A novel cancer therapy developed at QIMR Berghofer is set to enter clinical development following a new collaboration and in-licensing agreement with Kazia Therapeutics, an oncology-focused drug development company. The therapy, known as NDL2, is a first-in-class PD-L1 protein degrader and represents a new frontier in cancer immunotherapy.
Under the agreement, Kazia Therapeutics has secured exclusive rights to develop and commercialise the program, which was discovered and developed by Professor Sudha Rao and her team at QIMR Berghofer. NDL2 is currently the most advanced PD-L1 degrader in development globally.
PD-L1 is a protein that cancer cells use to evade immune attack. When PD-L1 on a tumour cell binds to PD-1 on a T cell, the immune response is suppressed. Existing therapies, such as pembrolizumab (Keytruda®) and nivolumab (Opdivo®), use monoclonal antibodies to block this interaction on the cell surface.
However, research has shown that PD-L1 also exists in post-translationally modified forms inside the cell, particularly in patients who fail or relapse on checkpoint inhibitor therapy. These modified proteins contribute to resistance and tumour progression.
NDL2 takes a fundamentally different approach.

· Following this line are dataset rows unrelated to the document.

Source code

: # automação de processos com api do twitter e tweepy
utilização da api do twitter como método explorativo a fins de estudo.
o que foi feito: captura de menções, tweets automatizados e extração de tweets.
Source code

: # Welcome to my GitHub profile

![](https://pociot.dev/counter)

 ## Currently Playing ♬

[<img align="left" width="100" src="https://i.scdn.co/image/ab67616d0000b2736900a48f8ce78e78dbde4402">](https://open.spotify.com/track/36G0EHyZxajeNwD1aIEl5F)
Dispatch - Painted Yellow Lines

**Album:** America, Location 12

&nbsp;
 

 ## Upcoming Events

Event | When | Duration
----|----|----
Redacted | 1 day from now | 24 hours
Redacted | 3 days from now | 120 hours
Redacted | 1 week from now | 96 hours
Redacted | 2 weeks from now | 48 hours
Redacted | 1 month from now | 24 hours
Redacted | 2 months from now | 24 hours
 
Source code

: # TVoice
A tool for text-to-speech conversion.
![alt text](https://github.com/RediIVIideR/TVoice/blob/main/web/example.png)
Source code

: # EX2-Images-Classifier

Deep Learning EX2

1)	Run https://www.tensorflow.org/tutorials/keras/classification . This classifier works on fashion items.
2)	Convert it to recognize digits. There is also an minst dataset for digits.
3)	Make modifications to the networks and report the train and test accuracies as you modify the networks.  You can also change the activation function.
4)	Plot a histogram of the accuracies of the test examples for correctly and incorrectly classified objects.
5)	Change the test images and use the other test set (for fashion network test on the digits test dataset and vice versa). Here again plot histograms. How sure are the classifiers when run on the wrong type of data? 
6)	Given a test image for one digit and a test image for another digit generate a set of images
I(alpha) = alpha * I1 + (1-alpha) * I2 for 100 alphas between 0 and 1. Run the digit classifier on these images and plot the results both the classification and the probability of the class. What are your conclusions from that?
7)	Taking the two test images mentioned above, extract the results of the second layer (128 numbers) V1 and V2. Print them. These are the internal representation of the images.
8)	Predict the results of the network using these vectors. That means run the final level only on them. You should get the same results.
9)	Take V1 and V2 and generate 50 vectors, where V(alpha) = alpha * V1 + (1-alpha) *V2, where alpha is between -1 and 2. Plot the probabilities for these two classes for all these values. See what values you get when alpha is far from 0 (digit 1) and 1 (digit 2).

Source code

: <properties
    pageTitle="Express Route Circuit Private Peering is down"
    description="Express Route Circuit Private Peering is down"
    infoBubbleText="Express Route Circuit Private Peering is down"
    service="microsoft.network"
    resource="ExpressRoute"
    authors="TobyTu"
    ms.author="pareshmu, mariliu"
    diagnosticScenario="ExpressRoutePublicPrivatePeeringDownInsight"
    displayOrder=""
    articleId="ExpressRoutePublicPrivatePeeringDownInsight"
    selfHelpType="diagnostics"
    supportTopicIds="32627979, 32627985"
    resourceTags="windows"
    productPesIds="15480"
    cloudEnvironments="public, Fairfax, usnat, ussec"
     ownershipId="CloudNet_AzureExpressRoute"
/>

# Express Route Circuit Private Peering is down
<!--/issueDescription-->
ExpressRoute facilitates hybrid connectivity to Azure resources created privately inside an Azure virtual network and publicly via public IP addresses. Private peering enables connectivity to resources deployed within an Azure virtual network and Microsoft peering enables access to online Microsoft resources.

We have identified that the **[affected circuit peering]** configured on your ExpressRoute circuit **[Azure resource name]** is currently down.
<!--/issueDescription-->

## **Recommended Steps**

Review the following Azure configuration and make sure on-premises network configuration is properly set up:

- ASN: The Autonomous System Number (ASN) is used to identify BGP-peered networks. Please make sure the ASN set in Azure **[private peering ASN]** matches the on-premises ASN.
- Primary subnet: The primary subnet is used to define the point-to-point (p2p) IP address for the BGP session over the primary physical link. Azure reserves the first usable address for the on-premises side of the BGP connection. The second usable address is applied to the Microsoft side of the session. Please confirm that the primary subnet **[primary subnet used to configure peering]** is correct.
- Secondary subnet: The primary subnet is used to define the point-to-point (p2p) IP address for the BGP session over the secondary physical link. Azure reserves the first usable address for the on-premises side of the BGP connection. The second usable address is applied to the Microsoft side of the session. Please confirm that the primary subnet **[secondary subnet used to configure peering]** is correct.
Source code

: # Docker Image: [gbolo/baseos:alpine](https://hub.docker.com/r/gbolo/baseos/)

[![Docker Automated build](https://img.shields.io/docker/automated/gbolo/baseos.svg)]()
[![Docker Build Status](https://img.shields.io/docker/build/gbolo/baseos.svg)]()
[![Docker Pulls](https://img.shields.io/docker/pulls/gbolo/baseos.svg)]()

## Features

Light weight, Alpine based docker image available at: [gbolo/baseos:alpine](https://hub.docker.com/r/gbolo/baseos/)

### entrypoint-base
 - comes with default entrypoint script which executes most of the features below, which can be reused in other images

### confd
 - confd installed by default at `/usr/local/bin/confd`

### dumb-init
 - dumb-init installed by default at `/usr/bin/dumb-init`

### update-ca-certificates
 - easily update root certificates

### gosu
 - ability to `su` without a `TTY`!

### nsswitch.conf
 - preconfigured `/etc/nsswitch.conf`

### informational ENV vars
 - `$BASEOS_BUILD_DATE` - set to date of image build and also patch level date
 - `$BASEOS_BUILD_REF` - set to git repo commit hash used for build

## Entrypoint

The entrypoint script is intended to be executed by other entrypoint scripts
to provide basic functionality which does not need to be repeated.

This bicyclic peptide degrader is designed to specifically recognise and break down these resistant forms of PD-L1 across all cellular compartments—including the surface, cytoplasm and nucleus. By recruiting the cell’s natural protein disposal machinery, NDL2 eliminates PD-L1 pools that antibody therapies cannot reach.
Kazia Therapeutics CEO John Friend and QIMR Berghofer Director and CEO Professor Fabienne Mackay
Professor Sudha Rao, Principal Investigator at QIMR Berghofer and inventor of the PD-L1 degrader program, said:
“NDL2 has the potential to redefine immunotherapy by targeting all functional pools of PD-L1 protein, not just the surface expression blocked by current antibodies. By eliminating PD-L1 throughout the cell, we can address resistance and other pathways that drive aggressive cancers like triple-negative breast cancer (TNBC) and non-small cell lung cancer (NSCLC). We are thrilled to partner with Kazia to potentially translate this novel science into a transformative therapy for patients.”
In preclinical models of TNBC, NDL2 has demonstrated significant tumour growth reduction, both as a monotherapy and in combination with anti-PD-1 therapies. Treated tumours showed reduced T-cell exhaustion and enhanced immune activity, consistent with the compound’s dual mechanism of action. No toxicity has been observed in preclinical studies to date, suggesting the molecule may offer a safe and effective approach.
Working with world-leading oncology peptide manufacturers, QIMR Berghofer researchers have optimised the stability, potency, pharmacokinetics and pharmacodynamics of the NDL2 formulation.
The program will initially target advanced TNBC and NSCLC - two cancers where PD-1/PD-L1 therapies are widely used but resistance remains common. Investigative new drug enabling studies are expected to begin within six months, with first-in-human trials anticipated in approximately 15 months.
Kazia Therapeutics also plan to explore combination opportunities with its existing pipeline assets, including paxalisib (a pan-PI3K/mTOR inhibitor) and EVT801 (a selective VEGFR3 inhibitor), which offer complementary mechanisms of action in modulating
the tumour microenvironment.
Dr John Friend, Chief Executive Officer of Kazia Therapeutics, said: “This agreement positions Kazia at the forefront of next-generation immuno-oncology. NDL2 is a truly first-in-class asset, representing the furthest advanced PD-L1 degrader globally and we believe one of the most exciting innovations in targeted protein degradation. This program complements our existing pipeline, with clear opportunities for synergy with other immunotherapies as well as Paxalisib and EVT801, and we are positioned to rapidly advance it toward the clinic.”
The licensing agreement was formally signed by Dr John Friend and QIMR Berghofer Director and CEO, Professor Fabienne Mackay, marking the beginning of a collaboration that could have widespread positive implications for people living with cancer.